Critically assess & evaluate the Programme ‘Bus pass Workaholics’ and prepare a management briefing report providing recommendations in reviewing the policy on retirement & the potential impact of ageism within organisations. The Employment Equality (Age) regulations 2006 gave hope to many older employees and helped to protect them in the work place. Although it means employers have had to change certain aspects of how they work, it’s been for the better and allowed employees more protection against discrimination.
The changes have been put in for employees to help from discrimination and to help employees work into retirement age. Many older employees haven’t got a pension to live off when they get to retirement, through either not setting one up, not contributing enough or their pension scheme collapsing, there have been several manufacturing and textiles firms that have had pension schemes collapse and this has meant employees being forced to carry on working.

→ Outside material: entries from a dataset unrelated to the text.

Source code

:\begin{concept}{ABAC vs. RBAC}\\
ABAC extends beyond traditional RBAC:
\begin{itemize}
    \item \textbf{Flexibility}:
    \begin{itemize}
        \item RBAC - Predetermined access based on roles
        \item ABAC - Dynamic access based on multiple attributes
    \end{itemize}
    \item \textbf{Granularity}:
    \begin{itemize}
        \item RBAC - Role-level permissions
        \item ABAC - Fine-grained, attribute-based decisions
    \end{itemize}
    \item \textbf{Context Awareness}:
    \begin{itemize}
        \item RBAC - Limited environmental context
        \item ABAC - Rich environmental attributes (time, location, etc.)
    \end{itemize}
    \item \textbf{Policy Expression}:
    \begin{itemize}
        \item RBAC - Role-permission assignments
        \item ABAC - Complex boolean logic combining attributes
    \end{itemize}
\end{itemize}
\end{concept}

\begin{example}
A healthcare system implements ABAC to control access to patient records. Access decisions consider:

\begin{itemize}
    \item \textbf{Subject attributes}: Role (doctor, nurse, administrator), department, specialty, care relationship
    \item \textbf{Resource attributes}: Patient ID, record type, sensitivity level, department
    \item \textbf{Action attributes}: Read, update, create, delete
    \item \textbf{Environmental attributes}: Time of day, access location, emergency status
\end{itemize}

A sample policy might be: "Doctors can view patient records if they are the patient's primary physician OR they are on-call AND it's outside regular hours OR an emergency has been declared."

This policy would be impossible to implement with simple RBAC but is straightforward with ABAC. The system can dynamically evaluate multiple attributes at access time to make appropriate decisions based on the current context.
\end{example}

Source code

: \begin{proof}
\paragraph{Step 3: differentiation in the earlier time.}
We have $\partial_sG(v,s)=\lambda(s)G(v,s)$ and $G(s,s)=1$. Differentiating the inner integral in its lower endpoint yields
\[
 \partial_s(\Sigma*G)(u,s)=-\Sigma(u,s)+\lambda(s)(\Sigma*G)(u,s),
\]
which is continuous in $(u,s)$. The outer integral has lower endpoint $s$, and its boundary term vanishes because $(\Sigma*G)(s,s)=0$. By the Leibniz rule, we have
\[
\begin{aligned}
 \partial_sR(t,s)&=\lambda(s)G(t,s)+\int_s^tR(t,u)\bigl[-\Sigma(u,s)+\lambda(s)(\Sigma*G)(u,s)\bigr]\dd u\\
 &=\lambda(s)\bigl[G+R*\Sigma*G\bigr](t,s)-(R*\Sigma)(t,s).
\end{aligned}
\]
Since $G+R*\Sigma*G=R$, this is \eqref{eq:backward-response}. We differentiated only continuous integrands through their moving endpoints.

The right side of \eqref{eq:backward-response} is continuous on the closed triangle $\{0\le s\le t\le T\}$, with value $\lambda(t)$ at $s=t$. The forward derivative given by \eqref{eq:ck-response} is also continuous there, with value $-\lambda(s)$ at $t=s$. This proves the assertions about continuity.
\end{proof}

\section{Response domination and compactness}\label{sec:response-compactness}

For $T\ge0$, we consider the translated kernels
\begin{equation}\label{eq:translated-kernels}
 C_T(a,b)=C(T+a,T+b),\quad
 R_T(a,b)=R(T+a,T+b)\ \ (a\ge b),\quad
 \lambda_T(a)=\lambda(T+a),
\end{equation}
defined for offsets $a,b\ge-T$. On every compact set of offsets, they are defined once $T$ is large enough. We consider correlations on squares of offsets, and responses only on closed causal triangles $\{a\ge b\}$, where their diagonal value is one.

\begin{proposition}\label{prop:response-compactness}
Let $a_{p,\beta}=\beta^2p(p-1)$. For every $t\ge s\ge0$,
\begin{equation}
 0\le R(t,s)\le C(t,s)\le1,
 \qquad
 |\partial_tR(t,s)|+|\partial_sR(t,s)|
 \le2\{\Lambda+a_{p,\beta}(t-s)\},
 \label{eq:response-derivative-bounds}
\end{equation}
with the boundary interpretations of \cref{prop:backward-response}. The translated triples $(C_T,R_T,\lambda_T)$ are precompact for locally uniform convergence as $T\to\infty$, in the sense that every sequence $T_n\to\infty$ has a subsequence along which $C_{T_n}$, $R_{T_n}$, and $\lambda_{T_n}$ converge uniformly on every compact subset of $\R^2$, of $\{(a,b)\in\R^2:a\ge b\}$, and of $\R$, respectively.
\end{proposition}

People are finding that their state pension isn’t suffice to live on and that they need extra income. Women may have suffered with their state pensions due to National Insurance contributions, some women took years off work to them having kids or being a housewife, when its come to retirement they’ve found out their state pension is reduced, although they can claim back 6years in some cases it still isn’t enough. In both circumstances it has forced them to either go back to work or continue with their employment at the time.
Increased life expectancy has meant more people over 50 years of age are now working than ever before, around 20 million in the UK (Acas, 2006) in the UK; this is set to continue over the next 20 years. With life expectancies higher, the money some have put away isn’t enough, many don’t have any savings and when thy get to retirement age they’re being forced to carry on working. More pensioners have other commitments now than ever before, the amount of pensioners with mortgages in retirement age is now 1. 76 million (Scottish Widows, 2006), that’s one in six.
The financial burden a mortgage can have is great at any age, but in retirement it can cause huge strain. Several financial providers are giving pensioners mortgages at unlimited ages encouraging them to borrow further. As the life expectancy goes up more pensioners are looking to work longer because they want to or just because they can. As the health of pensioners is improving they feel they can still achieve what they want in the workplace. It could also mean them being able to carry on with their lifestyle by doing this.
Experience – Older employees are going to have the experience of working in some cases up to 50 years, the experience ; knowledge that they could bring maybe vital in going forward. From the Sylvester case its evident the company has benefited from his past knowledge and work experiences, this together with the new ideas generated with the younger employees seems to have a balance. Commitment – Generally the commitment from older employees can be better than younger staff, they appreciate the position they are given and can possess a work ethic that is different from younger staff.
This commitment can be seen and underlined in the Bus Pass documentary with the Employees of the Golfing range getting up at the small hours of the morning and at times doing there jobs in severe conditions. Flexibility – The flexibility that age group can bring to an organisation may help to not only let the employee wind down without retiring all together, but it also gives firms the opportunity to use the employees strengths in having them as a mentor, helping younger employees develop and play a part in decision making.
McDonalds have become one of the more prominent employers for staff over 65,employing over 500 hundred staff over 65, this has been lead with the advertising campaigns for recruiting, their slogan of ‘we have the shift patterns to suit the lifestyles of all our crew’ (HR International Digset,2007) shows there commitment to being flexible for older employees. Drawbacks Resentment/Morale – Having to work into retirement without choice could have an impact psychologically on an employee.
They may start to fell resentment towards the company for still having to work. This resentment could have an effect on the other staff ; the negativity could mean morale is lowered. Friction may develop from this with younger staff then beginning to resent the older staff and potentially lead to discrimination. No Natural Gaps – Morale could also be affected by no natural gaps occurring within an organisation, it would mean younger staff feeling frustrated not getting any opportunities.
This could lead to them leaving or causing discrimination again. Cost – This is always important ; additional costs could be involved in having employees in roles past normal retirement age. Training may be needed if kept on; if a role change is needed then additional training may be required. Other costs may involve making sure that the employee’s health is ok with regular check ups & also the additional costs in training all staff on the topic of discrimination.